* _TASK TO COMPLETE_
The records below hold a stretch from the line with "- Пример: [Пример создания REST" through the line with "- Задание: Завершите"; return exactly those lines, ends included, and nothing more.

* _TASK INPUT_
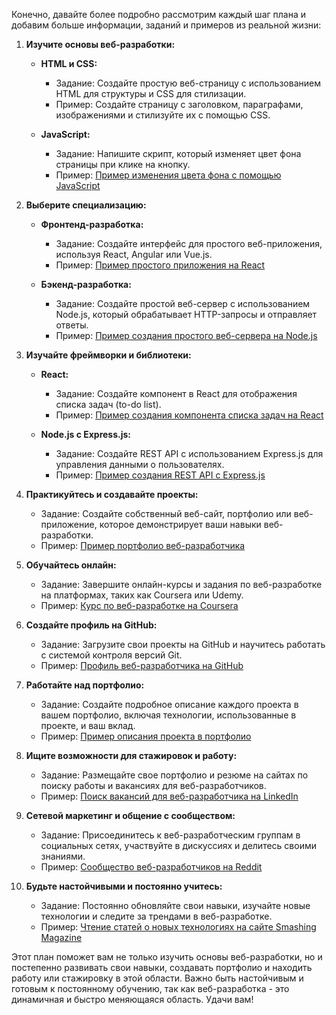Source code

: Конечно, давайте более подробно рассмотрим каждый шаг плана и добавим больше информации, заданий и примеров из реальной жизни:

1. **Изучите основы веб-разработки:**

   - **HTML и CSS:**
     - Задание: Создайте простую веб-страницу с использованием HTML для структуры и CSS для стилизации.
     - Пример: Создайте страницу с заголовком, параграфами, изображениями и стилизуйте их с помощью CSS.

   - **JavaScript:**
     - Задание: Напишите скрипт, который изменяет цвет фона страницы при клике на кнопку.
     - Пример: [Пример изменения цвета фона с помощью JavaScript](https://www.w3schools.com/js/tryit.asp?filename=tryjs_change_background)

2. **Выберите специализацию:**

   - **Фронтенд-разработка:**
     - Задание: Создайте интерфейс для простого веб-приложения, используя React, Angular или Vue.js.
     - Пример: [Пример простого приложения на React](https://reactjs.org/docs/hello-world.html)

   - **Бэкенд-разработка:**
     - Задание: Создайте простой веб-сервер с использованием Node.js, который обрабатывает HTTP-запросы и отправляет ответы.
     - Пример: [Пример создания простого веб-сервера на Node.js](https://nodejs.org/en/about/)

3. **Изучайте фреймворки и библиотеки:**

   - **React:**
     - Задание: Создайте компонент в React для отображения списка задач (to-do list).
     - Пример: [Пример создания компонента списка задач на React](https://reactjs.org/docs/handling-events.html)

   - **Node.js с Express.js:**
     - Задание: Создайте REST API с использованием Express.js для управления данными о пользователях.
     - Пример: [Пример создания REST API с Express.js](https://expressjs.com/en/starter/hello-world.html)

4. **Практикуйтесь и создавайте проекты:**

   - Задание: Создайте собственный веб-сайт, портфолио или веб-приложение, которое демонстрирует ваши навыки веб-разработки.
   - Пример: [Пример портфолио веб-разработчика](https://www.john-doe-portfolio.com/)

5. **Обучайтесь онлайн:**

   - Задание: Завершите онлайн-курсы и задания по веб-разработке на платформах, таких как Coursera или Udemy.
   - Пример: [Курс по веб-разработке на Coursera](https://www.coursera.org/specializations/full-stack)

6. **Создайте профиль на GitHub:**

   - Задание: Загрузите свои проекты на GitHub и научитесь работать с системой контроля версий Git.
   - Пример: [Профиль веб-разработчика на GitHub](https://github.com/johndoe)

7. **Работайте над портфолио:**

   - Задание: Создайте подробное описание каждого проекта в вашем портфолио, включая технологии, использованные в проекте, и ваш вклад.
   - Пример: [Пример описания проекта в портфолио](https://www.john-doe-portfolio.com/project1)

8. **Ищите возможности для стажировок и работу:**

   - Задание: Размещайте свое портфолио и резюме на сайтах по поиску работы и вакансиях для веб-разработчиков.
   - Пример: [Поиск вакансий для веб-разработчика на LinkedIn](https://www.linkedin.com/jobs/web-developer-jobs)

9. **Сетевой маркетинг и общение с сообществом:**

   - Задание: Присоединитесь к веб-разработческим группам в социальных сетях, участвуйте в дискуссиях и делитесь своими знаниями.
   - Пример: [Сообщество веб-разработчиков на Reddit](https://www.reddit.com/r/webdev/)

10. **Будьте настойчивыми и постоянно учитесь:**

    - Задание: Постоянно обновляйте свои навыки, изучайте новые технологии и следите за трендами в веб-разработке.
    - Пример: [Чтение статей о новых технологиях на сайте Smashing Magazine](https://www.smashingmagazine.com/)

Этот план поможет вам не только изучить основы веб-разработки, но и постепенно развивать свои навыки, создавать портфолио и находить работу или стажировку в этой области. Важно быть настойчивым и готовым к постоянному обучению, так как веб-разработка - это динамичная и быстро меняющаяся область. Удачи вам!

* _EXERCISE RESPONSE_
     - Пример: [Пример создания REST API с Express.js](https://expressjs.com/en/starter/hello-world.html)

4. **Практикуйтесь и создавайте проекты:**

   - Задание: Создайте собственный веб-сайт, портфолио или веб-приложение, которое демонстрирует ваши навыки веб-разработки.
   - Пример: [Пример портфолио веб-разработчика](https://www.john-doe-portfolio.com/)

5. **Обучайтесь онлайн:**

   - Задание: Завершите онлайн-курсы и задания по веб-разработке на платформах, таких как Coursera или Udemy.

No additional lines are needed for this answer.